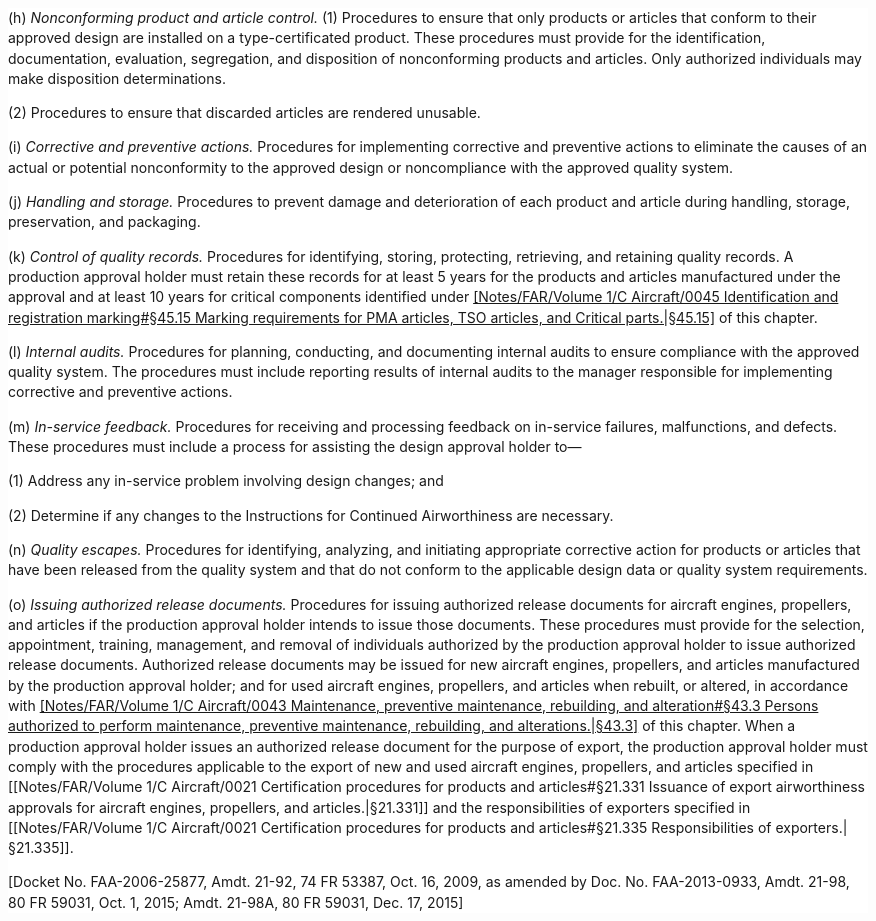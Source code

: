 \(h\) *Nonconforming product and article control.* (1) Procedures to ensure that only products or articles that conform to their approved design are installed on a type-certificated product. These procedures must provide for the identification, documentation, evaluation, segregation, and disposition of nonconforming products and articles. Only authorized individuals may make disposition determinations.

\(2\) Procedures to ensure that discarded articles are rendered unusable.

\(i\) *Corrective and preventive actions.* Procedures for implementing corrective and preventive actions to eliminate the causes of an actual or potential nonconformity to the approved design or noncompliance with the approved quality system.

\(j\) *Handling and storage.* Procedures to prevent damage and deterioration of each product and article during handling, storage, preservation, and packaging.

\(k\) *Control of quality records.* Procedures for identifying, storing, protecting, retrieving, and retaining quality records. A production approval holder must retain these records for at least 5 years for the products and articles manufactured under the approval and at least 10 years for critical components identified under [[Notes/FAR/Volume 1/C Aircraft/0045 Identification and registration marking#§45.15   Marking requirements for PMA articles, TSO articles, and Critical parts.\|§45.15]](c) of this chapter.

\(l\) *Internal audits.* Procedures for planning, conducting, and documenting internal audits to ensure compliance with the approved quality system. The procedures must include reporting results of internal audits to the manager responsible for implementing corrective and preventive actions.

\(m\) *In-service feedback.* Procedures for receiving and processing feedback on in-service failures, malfunctions, and defects. These procedures must include a process for assisting the design approval holder to—

\(1\) Address any in-service problem involving design changes; and

\(2\) Determine if any changes to the Instructions for Continued Airworthiness are necessary.

\(n\) *Quality escapes.* Procedures for identifying, analyzing, and initiating appropriate corrective action for products or articles that have been released from the quality system and that do not conform to the applicable design data or quality system requirements.

\(o\) *Issuing authorized release documents.* Procedures for issuing authorized release documents for aircraft engines, propellers, and articles if the production approval holder intends to issue those documents. These procedures must provide for the selection, appointment, training, management, and removal of individuals authorized by the production approval holder to issue authorized release documents. Authorized release documents may be issued for new aircraft engines, propellers, and articles manufactured by the production approval holder; and for used aircraft engines, propellers, and articles when rebuilt, or altered, in accordance with [[Notes/FAR/Volume 1/C Aircraft/0043 Maintenance, preventive maintenance, rebuilding, and alteration#§43.3   Persons authorized to perform maintenance, preventive maintenance, rebuilding, and alterations.\|§43.3]](j) of this chapter. When a production approval holder issues an authorized release document for the purpose of export, the production approval holder must comply with the procedures applicable to the export of new and used aircraft engines, propellers, and articles specified in [[Notes/FAR/Volume 1/C Aircraft/0021 Certification procedures for products and articles#§21.331   Issuance of export airworthiness approvals for aircraft engines, propellers, and articles.\|§21.331]] and the responsibilities of exporters specified in [[Notes/FAR/Volume 1/C Aircraft/0021 Certification procedures for products and articles#§21.335   Responsibilities of exporters.\|§21.335]].

\[Docket No. FAA-2006-25877, Amdt. 21-92, 74 FR 53387, Oct. 16, 2009, as amended by Doc. No. FAA-2013-0933, Amdt. 21-98, 80 FR 59031, Oct. 1, 2015; Amdt. 21-98A, 80 FR 59031, Dec. 17, 2015\]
◆ ◆ ◆ ◆ ◆ ◆ ◆
# What you have to do:
Find the lines above that contain the word "service" and copy each one.

# Output for this exercise:
\(m\) *In-service feedback.* Procedures for receiving and processing feedback on in-service failures, malfunctions, and defects. These procedures must include a process for assisting the design approval holder to—
\(1\) Address any in-service problem involving design changes; and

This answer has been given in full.